It was a double-win weekend for Northeast! First, the Fine Arts Boosters held its annual cake auction Friday between the girls and boys varsity basketball games against Cascade. Though the basketball victories may have gone to the Cascade Cougars, the cakes went to Rebel supports like . . . well, hot cakes!
During the live auction, my husband Marty hoped to take one back to his employer, but as bids climbed toward $1,000 he opted to snag a couple of smaller ones from the silent auction.
For one who has a major sweet tooth, but tries to eat healthy, the cake auction was a mine field! I fantasized about scooping up palms full of frosting and shoving it in my face. As we sold pieces by the slice, I actually had to tell myself (out loud), “Don’t lick the knife.” I fingered the $20 in my pocket, trying not to throw it down and flee with a box!
I refused to let Marty bring his two cakes into the house. Having enjoyed a slice at the auction, I knew how wonderfully delicious they were. It was either devour an entire cake or resign myself to a few smaller cakes of the dry, puffed rice variety.
In all, the Northeast Fine Arts Boosters took in over $8,000! But that would not be the end of Northeast success for the weekend.
It’s hard to believe it, but the 2015 triathlon season is underway, kicked off last Sunday in Muscatine with the 21st Annual Try Melon Tri at the Muscatine Family YMCA. While this indoor sprint tri is a standard for many of my pals, last weekend was my first time. And what a time!!!
I wasn’t sure what to expect. Obviously the event can’t start with all 106 people cannonballing into a pool at once so participants, who are assigned a timer (mine was volunteer Lisa Longtin of Muscatine), are placed into 9-person start waves taking off every 30 minutes.
Start times are based on one’s estimated swim time for 900 yards (or 18 50-yard laps). I didn’t think my 15 minute estimate was overly ambitious, but it put me with the Big Guns in one of the earlier waves. When the whistle blew the field left me choking on their splash.
I felt like a tug boat slowly chugging along, especially given the two young women on either side of me who apparently had gills instead of lungs, flipper vs. feet. They slipped along, seemingly without effort, gliding smoothly through their laps.

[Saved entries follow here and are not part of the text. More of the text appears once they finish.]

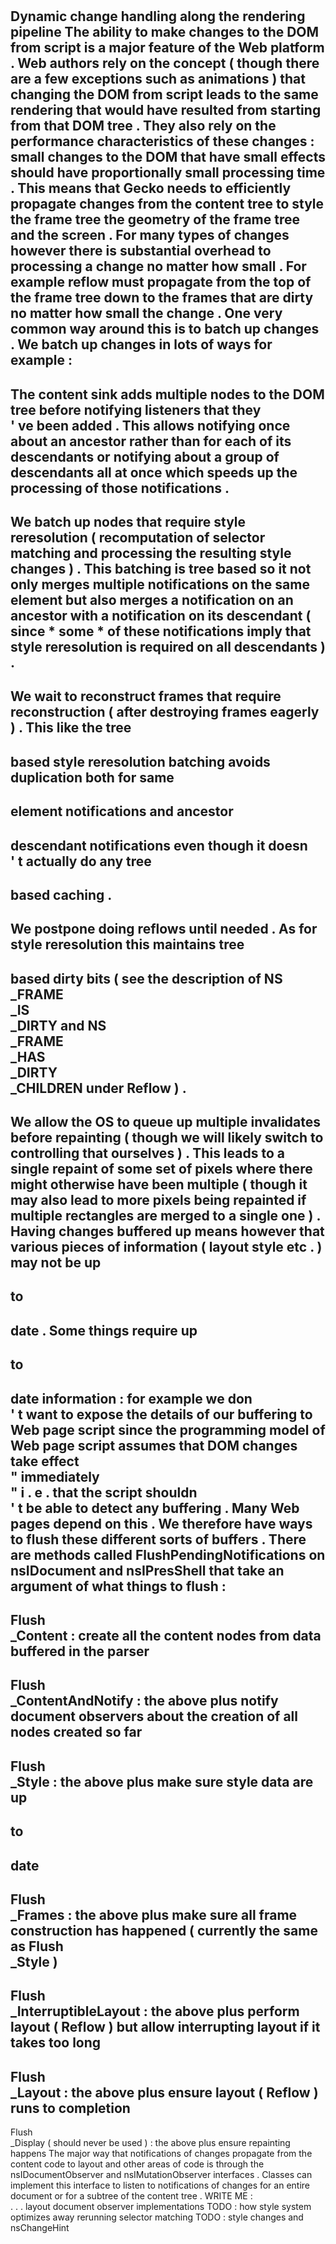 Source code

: #
Dynamic
change
handling
along
the
rendering
pipeline
The
ability
to
make
changes
to
the
DOM
from
script
is
a
major
feature
of
the
Web
platform
.
Web
authors
rely
on
the
concept
(
though
there
are
a
few
exceptions
such
as
animations
)
that
changing
the
DOM
from
script
leads
to
the
same
rendering
that
would
have
resulted
from
starting
from
that
DOM
tree
.
They
also
rely
on
the
performance
characteristics
of
these
changes
:
small
changes
to
the
DOM
that
have
small
effects
should
have
proportionally
small
processing
time
.
This
means
that
Gecko
needs
to
efficiently
propagate
changes
from
the
content
tree
to
style
the
frame
tree
the
geometry
of
the
frame
tree
and
the
screen
.
For
many
types
of
changes
however
there
is
substantial
overhead
to
processing
a
change
no
matter
how
small
.
For
example
reflow
must
propagate
from
the
top
of
the
frame
tree
down
to
the
frames
that
are
dirty
no
matter
how
small
the
change
.
One
very
common
way
around
this
is
to
batch
up
changes
.
We
batch
up
changes
in
lots
of
ways
for
example
:
-
The
content
sink
adds
multiple
nodes
to
the
DOM
tree
before
notifying
listeners
that
they
\
'
ve
been
added
.
This
allows
notifying
once
about
an
ancestor
rather
than
for
each
of
its
descendants
or
notifying
about
a
group
of
descendants
all
at
once
which
speeds
up
the
processing
of
those
notifications
.
-
We
batch
up
nodes
that
require
style
reresolution
(
recomputation
of
selector
matching
and
processing
the
resulting
style
changes
)
.
This
batching
is
tree
based
so
it
not
only
merges
multiple
notifications
on
the
same
element
but
also
merges
a
notification
on
an
ancestor
with
a
notification
on
its
descendant
(
since
*
some
*
of
these
notifications
imply
that
style
reresolution
is
required
on
all
descendants
)
.
-
We
wait
to
reconstruct
frames
that
require
reconstruction
(
after
destroying
frames
eagerly
)
.
This
like
the
tree
-
based
style
reresolution
batching
avoids
duplication
both
for
same
-
element
notifications
and
ancestor
-
descendant
notifications
even
though
it
doesn
\
'
t
actually
do
any
tree
-
based
caching
.
-
We
postpone
doing
reflows
until
needed
.
As
for
style
reresolution
this
maintains
tree
-
based
dirty
bits
(
see
the
description
of
NS
\
_FRAME
\
_IS
\
_DIRTY
and
NS
\
_FRAME
\
_HAS
\
_DIRTY
\
_CHILDREN
under
Reflow
)
.
-
We
allow
the
OS
to
queue
up
multiple
invalidates
before
repainting
(
though
we
will
likely
switch
to
controlling
that
ourselves
)
.
This
leads
to
a
single
repaint
of
some
set
of
pixels
where
there
might
otherwise
have
been
multiple
(
though
it
may
also
lead
to
more
pixels
being
repainted
if
multiple
rectangles
are
merged
to
a
single
one
)
.
Having
changes
buffered
up
means
however
that
various
pieces
of
information
(
layout
style
etc
.
)
may
not
be
up
-
to
-
date
.
Some
things
require
up
-
to
-
date
information
:
for
example
we
don
\
'
t
want
to
expose
the
details
of
our
buffering
to
Web
page
script
since
the
programming
model
of
Web
page
script
assumes
that
DOM
changes
take
effect
\
"
immediately
\
"
i
.
e
.
that
the
script
shouldn
\
'
t
be
able
to
detect
any
buffering
.
Many
Web
pages
depend
on
this
.
We
therefore
have
ways
to
flush
these
different
sorts
of
buffers
.
There
are
methods
called
FlushPendingNotifications
on
nsIDocument
and
nsIPresShell
that
take
an
argument
of
what
things
to
flush
:
-
Flush
\
_Content
:
create
all
the
content
nodes
from
data
buffered
in
the
parser
-
Flush
\
_ContentAndNotify
:
the
above
plus
notify
document
observers
about
the
creation
of
all
nodes
created
so
far
-
Flush
\
_Style
:
the
above
plus
make
sure
style
data
are
up
-
to
-
date
-
Flush
\
_Frames
:
the
above
plus
make
sure
all
frame
construction
has
happened
(
currently
the
same
as
Flush
\
_Style
)
-
Flush
\
_InterruptibleLayout
:
the
above
plus
perform
layout
(
Reflow
)
but
allow
interrupting
layout
if
it
takes
too
long
-
Flush
\
_Layout
:
the
above
plus
ensure
layout
(
Reflow
)
runs
to
completion
-
Flush
\
_Display
(
should
never
be
used
)
:
the
above
plus
ensure
repainting
happens
The
major
way
that
notifications
of
changes
propagate
from
the
content
code
to
layout
and
other
areas
of
code
is
through
the
nsIDocumentObserver
and
nsIMutationObserver
interfaces
.
Classes
can
implement
this
interface
to
listen
to
notifications
of
changes
for
an
entire
document
or
for
a
subtree
of
the
content
tree
.
WRITE
ME
:
\
.
.
.
layout
document
observer
implementations
TODO
:
how
style
system
optimizes
away
rerunning
selector
matching
TODO
:
style
changes
and
nsChangeHint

I was second to last out of the pool, posting a time of 18:14, much slower than I hoped. Oops. After wasting three minutes drying off and pulling pants on over my swimsuit as well as socks and shoes onto my feet it was off along a carpeted runway to the stationary bikes.
Prior to the start, a stationary bike at the registration table allowed participants to determine their appropriate seat and handlebar height. When I reached an open bike, I quickly made my adjustments and started spinning, my timer Lisa doubling as a wonderfully supportive towel/water girl.
A small handlebar monitor provided distance and time. I finished the 10 miles in 19:09. Again, given the time I lost in the pool, I was second to last off the bike.
It was time for the “fun” part: 40 laps/2.5 miles on an indoor track. While running is what I do the most, it remains my weakest sport. I’m a turtle, a back-of-the-pack’er! While I shuffled around and around, I found myself in the opening scene of last’s year’s Captain America movie “The Winter Soldier.”
Remember how the movie starts, in the pre-dawn hours on Washington D.C.’s Mall when Sam Wilson aka Falcon is out for his morning run? He’s soon lapped THREE times by Steve Rogers aka Captain America, saying, “On your left.”
I felt like I was standing still as a pony-tailed blur in black and blue flew past me. Then it hit me! This was the woman I chatted with before the swim, the same woman who, when I told her where I was from said, “I grew up near Charlotte!”
It was Nancy Foxen, daughter of the late Don and Judy Paulsen, 1996 graduate of Northeast! And she DOMINATED! Turns out this indoor tri thing is her deal! And she lapped me way more than three times.
When I talked with Nancy several days later, she said she ran track and cross country in high school, but it wasn’t until after college when her husband’s work lead her back into sports. Chris is the high school track and cross country coach at Muscatine, “my husband is definitely a big influence on my health,” she said. “Running just got more important.”
As Nancy and I talked, she shared that swimming was her weakest area and that it was only six years ago when some friends taught her to swim. She competed in the Crossroads Tri in DeWitt a few years ago, but the swim portion wasn’t fun.
Nancy explained if she’s going to participant in an event, she wants to enjoy it and perform well. Open water swimming can be nightmarish, which I can certainly attest to, and because of this, she limits her triathlons to the indoor variety.
Last Sunday marked her third year of taking overall women’s honors at the Try Melon Tri, making her the winningest female in the event’s 21-year history! Not only that, but each of the three years she has bested herself and Sunday’s time of 49:42 was the fastest women’s time ever posted!
The event attracted 88 men and women as well as 18 teams. Way out of Nancy’s league, I posted a 1:05:54, good enough for a second place age group award. Medals are fun, don’t get me wrong, but it’s meeting people like my timer Lisa and especially Nancy that make these endeavors all the more worth it!